Tepat ketika Aidan berkata demikian, Jordy dari seberangku melirik putranya dan menggeleng. Aku tahu, ia takkan pernah mengizinkan siapapun menyentuh pakaian almarhumah. Itu sebabnya aku merasa amat bersalah pada Jordy. Buru-buru kuucapkan selamat padanya berhubung kali ini adalah hari anniversary-nya dengan almarhumah. Tanpa Jordy berkata, semalam penuh aku tahu dia tak bisa tidur nyenyak, mungkin karena terbiasa tidur sendiri di kamarnya. Sedangkan bersamaku, ia pasti kesempitan.
“Tante,” panggil Idan disela aku mengambil sebuah roti.
“Ya, Idan? Kenapa?”
“Tante jangan sakit, nanti yang jadi mamahnya Idan siapa...” Anak itu melengkungkan bibirnya, sementara aku benar-benar terdiam. Seluruh benakku dipenuhi rasa hangat saat Aidan dengan manisnya berucap demikian. Jujur, aku tak pernah terpikir Aidan yang sekecil ini ternyata mengerti keadaannya. Ia sama sepertiku yang didewasakan oleh keadaan.
“Iya, nanti Tante rajin minum obat biar gak sakit,” kataku pada Idan. “Idan makan yang banyak, biar kuat.”
“Iya! Biar bisa jagain Tante!” balasnya bersemangat. “Eh!”
“Kenapa, Dan?” Ia menggeleng kuat, “sekarang Tante kan udah bukan Tantenya Idan.” Aku mengernyitkan dahi, tak mengerti apa yang anak itu bicarakan.
“Tante mamahnya Idan!” ucapnya yang langsung membuatku harus bekerja keras menahan haru. Sungguh ucapan Idan yang terasa tulus padaku, jauh lebih membahagiakan daripada genggaman tangan Jordy kemarin. “Idan boleh panggil Mamah?”
“Boleh...” Tangisku pecah seketika.

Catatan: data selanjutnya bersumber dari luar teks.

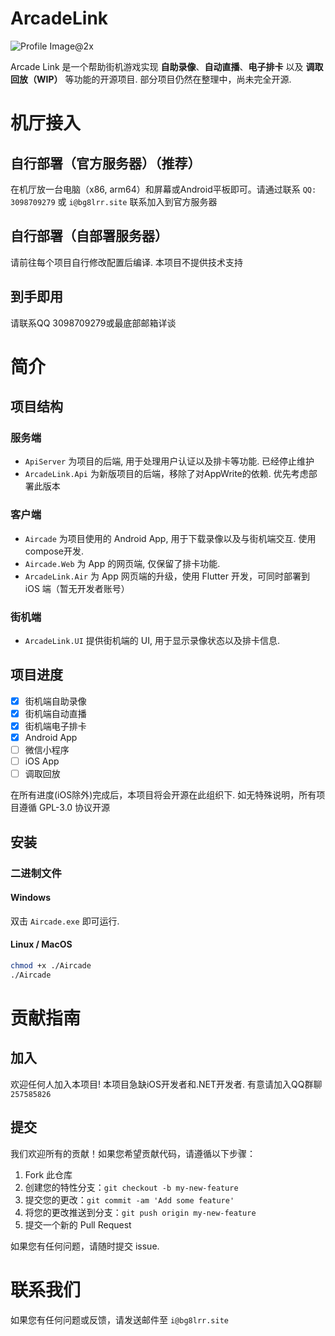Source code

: # ArcadeLink

![Profile Image@2x](https://github.com/ArcadeLink/.github/assets/22652631/54004b42-13f9-44a4-aabf-69a8cd953600)


Arcade Link 是一个帮助街机游戏实现 **自助录像**、**自动直播**、**电子排卡** 以及 **调取回放（WIP）** 等功能的开源项目. 部分项目仍然在整理中，尚未完全开源.

# 机厅接入

## 自行部署（官方服务器）（推荐）

在机厅放一台电脑（x86, arm64）和屏幕或Android平板即可。请通过联系 `QQ: 3098709279` 或 `i@bg8lrr.site` 联系加入到官方服务器

## 自行部署（自部署服务器）

请前往每个项目自行修改配置后编译. 本项目不提供技术支持

## 到手即用

请联系QQ 3098709279或最底部邮箱详谈

# 简介

## 项目结构

### 服务端
- `ApiServer` 为项目的后端, 用于处理用户认证以及排卡等功能. 已经停止维护
- `ArcadeLink.Api` 为新版项目的后端，移除了对AppWrite的依赖. 优先考虑部署此版本

### 客户端
- `Aircade` 为项目使用的 Android App, 用于下载录像以及与街机端交互. 使用compose开发.
- `Aircade.Web` 为 App 的网页端, 仅保留了排卡功能.
- `ArcadeLink.Air` 为 App 网页端的升级，使用 Flutter 开发，可同时部署到 iOS 端（暂无开发者账号）

### 街机端
- `ArcadeLink.UI` 提供街机端的 UI, 用于显示录像状态以及排卡信息.

## 项目进度

- [x] 街机端自助录像
- [x] 街机端自动直播
- [x] 街机端电子排卡
- [x] Android App
- [ ] 微信小程序
- [ ] iOS App
- [ ] 调取回放

在所有进度(iOS除外)完成后，本项目将会开源在此组织下. 如无特殊说明，所有项目遵循 GPL-3.0 协议开源

## 安装

### 二进制文件

#### Windows

双击 `Aircade.exe` 即可运行.

#### Linux / MacOS

```bash
chmod +x ./Aircade
./Aircade
```

# 贡献指南

## 加入

欢迎任何人加入本项目! 本项目急缺iOS开发者和.NET开发者. 有意请加入QQ群聊 `257585826`

## 提交

我们欢迎所有的贡献！如果您希望贡献代码，请遵循以下步骤：

1. Fork 此仓库
2. 创建您的特性分支：`git checkout -b my-new-feature`
3. 提交您的更改：`git commit -am 'Add some feature'`
4. 将您的更改推送到分支：`git push origin my-new-feature`
5. 提交一个新的 Pull Request

如果您有任何问题，请随时提交 issue.

# 联系我们

如果您有任何问题或反馈，请发送邮件至 `i@bg8lrr.site`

Segera kupeluk Aidan seerat mungkin, aku tak peduli Jordy akan menegurku keras, tapi bagiku saat ini Idan adalah satu-satunya kekuatan untuk menghadapi kehidupan juga sikap dingin ayahnya.
“Huhuhuhu, Den Idan...Mba Erna seneng dengernya...” Tau-tau dari belakang, pengasuh Aidan menimpali. Ia juga tak kalah haru dariku. Dipeluknya Idan, “Den Idan berarti udah gak butuh Mba Erna dong?”
“Ihhh! Enggak! Nanti yang masakin Idan siapa?”
“Tapi Idan suka nakal sama Mba Erna kan? Hayooooo!” ledekku menyentuh pangkal hidungnya. Anak itu menunduk malu, “Enggak lagi-lagi deh. Nanti Mamah sedih kalo Idan nakal,” janjinya.
“Gitu dong!” Aku mengusak rambut hitam Idan.
“Mamah, nanti temenin Idan potong rambut ya, Mah?” pintanya.
“Dan, bisa pergi sendiri, kan?”
Kupikir sejak tadi Jordy hanya sibuk dengan pekerjaannya, sebab tak sedikitpun ia berkomentar atas segala ucapan Aidan padaku.
“Gak mau! Idan mau ditemenin sama Mamah, Papi aja yang di rumah! Hu!” sahutnya sembari menurunkan jempol ke bawah.
“Kamu itu, udah tau dia lagi sakit, gak boleh capek, malah ngerepotin,” omel Jordy.
“Eh, apaan sih? Malah pada berantem,” leraiku.
“Papi nakal, Mah!” cetus Aidan yang tentu saja membuat Jordy nyaris melotot padanya, tapi sukses kucegat. “Jangan marahin Idan!”
Jordy langsung mengurungkan niat dan kembali fokus ke ponselnya, untungnya ia tak kembali menjadi grumpy old man yang hobi menggerutu seperti biasa.